* _Activity_: Take each line from the entries that holds "texttt" and copy it out.

* _Entries provided_:
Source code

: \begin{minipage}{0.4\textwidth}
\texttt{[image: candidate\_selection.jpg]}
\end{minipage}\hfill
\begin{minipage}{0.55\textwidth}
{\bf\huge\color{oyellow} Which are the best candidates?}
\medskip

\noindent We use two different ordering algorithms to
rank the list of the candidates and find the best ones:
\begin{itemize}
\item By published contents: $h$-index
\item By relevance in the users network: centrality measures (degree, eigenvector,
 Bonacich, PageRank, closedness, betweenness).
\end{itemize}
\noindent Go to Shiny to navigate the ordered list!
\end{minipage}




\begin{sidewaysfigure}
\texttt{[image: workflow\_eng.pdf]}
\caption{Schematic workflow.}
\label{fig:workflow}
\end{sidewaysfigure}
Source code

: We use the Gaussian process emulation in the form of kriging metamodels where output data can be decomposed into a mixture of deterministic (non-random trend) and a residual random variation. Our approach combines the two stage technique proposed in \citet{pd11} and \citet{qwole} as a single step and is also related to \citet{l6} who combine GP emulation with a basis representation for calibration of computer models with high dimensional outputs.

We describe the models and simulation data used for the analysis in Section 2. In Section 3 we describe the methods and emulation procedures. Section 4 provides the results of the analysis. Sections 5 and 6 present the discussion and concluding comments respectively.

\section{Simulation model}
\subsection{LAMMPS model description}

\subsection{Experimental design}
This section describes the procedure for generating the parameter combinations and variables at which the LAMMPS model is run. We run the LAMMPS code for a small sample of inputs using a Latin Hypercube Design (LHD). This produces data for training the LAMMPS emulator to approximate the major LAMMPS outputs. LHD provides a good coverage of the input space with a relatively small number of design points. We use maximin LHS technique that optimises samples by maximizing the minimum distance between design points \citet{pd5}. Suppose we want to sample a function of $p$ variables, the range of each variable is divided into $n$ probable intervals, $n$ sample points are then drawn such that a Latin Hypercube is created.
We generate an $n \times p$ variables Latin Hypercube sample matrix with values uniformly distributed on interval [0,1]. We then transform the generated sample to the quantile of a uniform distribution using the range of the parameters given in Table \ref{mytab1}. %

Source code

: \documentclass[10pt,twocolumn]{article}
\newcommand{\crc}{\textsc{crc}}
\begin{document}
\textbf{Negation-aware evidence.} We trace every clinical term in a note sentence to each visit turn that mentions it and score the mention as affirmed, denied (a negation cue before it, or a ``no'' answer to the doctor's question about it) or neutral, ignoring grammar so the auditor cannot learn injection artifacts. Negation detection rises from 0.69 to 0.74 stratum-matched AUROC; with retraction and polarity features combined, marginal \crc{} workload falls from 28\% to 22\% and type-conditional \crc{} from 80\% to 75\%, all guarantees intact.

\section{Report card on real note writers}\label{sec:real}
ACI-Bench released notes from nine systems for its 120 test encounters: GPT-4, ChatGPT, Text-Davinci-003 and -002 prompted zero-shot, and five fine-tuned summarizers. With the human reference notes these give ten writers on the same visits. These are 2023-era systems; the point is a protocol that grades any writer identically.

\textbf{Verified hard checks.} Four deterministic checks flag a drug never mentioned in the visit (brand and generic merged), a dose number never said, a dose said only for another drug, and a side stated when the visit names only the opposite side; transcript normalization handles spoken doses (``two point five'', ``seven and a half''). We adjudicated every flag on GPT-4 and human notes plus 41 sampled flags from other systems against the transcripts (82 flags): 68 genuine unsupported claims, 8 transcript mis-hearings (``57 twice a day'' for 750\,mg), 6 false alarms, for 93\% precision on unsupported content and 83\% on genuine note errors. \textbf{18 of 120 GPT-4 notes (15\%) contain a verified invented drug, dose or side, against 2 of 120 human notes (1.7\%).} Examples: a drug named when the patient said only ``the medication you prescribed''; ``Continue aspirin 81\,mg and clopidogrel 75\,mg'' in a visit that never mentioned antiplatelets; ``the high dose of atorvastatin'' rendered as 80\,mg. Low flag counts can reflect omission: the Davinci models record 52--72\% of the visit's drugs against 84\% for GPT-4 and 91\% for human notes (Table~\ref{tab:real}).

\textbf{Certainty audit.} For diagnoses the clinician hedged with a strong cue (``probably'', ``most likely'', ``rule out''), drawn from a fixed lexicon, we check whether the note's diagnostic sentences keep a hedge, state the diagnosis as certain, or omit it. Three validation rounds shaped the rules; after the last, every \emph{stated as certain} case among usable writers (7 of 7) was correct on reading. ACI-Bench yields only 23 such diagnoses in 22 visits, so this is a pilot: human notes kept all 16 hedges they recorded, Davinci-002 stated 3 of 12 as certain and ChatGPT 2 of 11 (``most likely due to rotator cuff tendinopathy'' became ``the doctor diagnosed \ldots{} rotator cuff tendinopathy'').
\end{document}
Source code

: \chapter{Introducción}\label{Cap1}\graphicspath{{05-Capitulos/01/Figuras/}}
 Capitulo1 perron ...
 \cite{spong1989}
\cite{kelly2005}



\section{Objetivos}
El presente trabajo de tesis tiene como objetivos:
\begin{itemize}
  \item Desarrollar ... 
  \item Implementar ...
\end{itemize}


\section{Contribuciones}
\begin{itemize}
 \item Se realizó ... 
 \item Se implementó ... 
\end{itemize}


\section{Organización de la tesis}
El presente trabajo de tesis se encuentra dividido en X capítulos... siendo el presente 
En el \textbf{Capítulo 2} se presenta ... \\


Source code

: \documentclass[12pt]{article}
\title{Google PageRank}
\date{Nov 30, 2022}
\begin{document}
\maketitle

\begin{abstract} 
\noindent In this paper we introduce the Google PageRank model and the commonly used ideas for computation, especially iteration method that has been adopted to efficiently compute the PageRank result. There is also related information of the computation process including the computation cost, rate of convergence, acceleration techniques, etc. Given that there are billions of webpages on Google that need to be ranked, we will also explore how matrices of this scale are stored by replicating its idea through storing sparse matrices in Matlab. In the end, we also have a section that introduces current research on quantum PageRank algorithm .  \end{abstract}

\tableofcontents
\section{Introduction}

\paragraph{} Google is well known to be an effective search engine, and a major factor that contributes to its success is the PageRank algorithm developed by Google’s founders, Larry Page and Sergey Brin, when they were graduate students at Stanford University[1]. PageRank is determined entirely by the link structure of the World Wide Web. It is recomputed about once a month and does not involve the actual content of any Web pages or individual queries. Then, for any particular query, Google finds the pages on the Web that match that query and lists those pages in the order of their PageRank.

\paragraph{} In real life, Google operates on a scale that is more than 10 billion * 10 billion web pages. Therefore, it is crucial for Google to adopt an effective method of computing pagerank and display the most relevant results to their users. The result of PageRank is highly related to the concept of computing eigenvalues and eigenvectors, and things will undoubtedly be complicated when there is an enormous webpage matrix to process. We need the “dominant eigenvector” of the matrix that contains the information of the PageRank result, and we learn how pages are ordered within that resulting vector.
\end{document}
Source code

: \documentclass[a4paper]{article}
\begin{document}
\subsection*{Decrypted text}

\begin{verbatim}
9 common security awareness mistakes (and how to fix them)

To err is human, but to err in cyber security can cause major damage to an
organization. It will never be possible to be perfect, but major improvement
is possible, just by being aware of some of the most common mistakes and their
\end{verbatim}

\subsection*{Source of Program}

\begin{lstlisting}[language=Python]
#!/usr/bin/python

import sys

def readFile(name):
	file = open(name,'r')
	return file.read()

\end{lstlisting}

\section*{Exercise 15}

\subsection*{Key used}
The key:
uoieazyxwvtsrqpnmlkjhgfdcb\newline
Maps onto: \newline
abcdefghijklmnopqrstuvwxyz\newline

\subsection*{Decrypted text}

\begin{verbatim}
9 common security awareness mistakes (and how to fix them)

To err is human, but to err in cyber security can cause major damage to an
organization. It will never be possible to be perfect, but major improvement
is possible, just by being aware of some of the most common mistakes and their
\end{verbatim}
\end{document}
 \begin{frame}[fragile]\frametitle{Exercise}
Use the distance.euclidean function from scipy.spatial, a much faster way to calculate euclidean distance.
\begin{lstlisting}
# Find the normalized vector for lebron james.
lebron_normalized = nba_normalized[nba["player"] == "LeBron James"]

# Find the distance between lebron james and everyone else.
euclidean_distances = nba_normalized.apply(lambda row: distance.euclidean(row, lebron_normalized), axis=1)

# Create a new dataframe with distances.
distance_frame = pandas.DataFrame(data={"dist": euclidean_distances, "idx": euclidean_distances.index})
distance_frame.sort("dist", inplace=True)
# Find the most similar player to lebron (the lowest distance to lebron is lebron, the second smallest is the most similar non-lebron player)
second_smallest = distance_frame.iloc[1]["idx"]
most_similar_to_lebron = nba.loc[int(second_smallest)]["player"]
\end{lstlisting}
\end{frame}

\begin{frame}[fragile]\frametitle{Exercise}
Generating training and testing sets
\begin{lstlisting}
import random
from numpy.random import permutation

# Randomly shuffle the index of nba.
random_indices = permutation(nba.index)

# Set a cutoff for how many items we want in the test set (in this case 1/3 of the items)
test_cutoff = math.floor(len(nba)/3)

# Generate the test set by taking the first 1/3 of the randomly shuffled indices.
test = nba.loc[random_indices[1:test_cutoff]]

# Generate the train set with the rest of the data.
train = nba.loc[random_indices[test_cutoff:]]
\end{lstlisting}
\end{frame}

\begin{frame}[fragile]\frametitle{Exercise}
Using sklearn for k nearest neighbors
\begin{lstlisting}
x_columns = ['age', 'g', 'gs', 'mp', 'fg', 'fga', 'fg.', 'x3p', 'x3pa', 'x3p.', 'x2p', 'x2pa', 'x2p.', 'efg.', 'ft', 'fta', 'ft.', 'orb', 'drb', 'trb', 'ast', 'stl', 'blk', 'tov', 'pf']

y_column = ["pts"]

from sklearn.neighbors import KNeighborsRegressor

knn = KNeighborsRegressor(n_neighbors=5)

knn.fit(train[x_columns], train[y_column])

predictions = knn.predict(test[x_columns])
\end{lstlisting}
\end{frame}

* _Response for this exercise_:
\texttt{[image: candidate\_selection.jpg]}
\texttt{[image: workflow\_eng.pdf]}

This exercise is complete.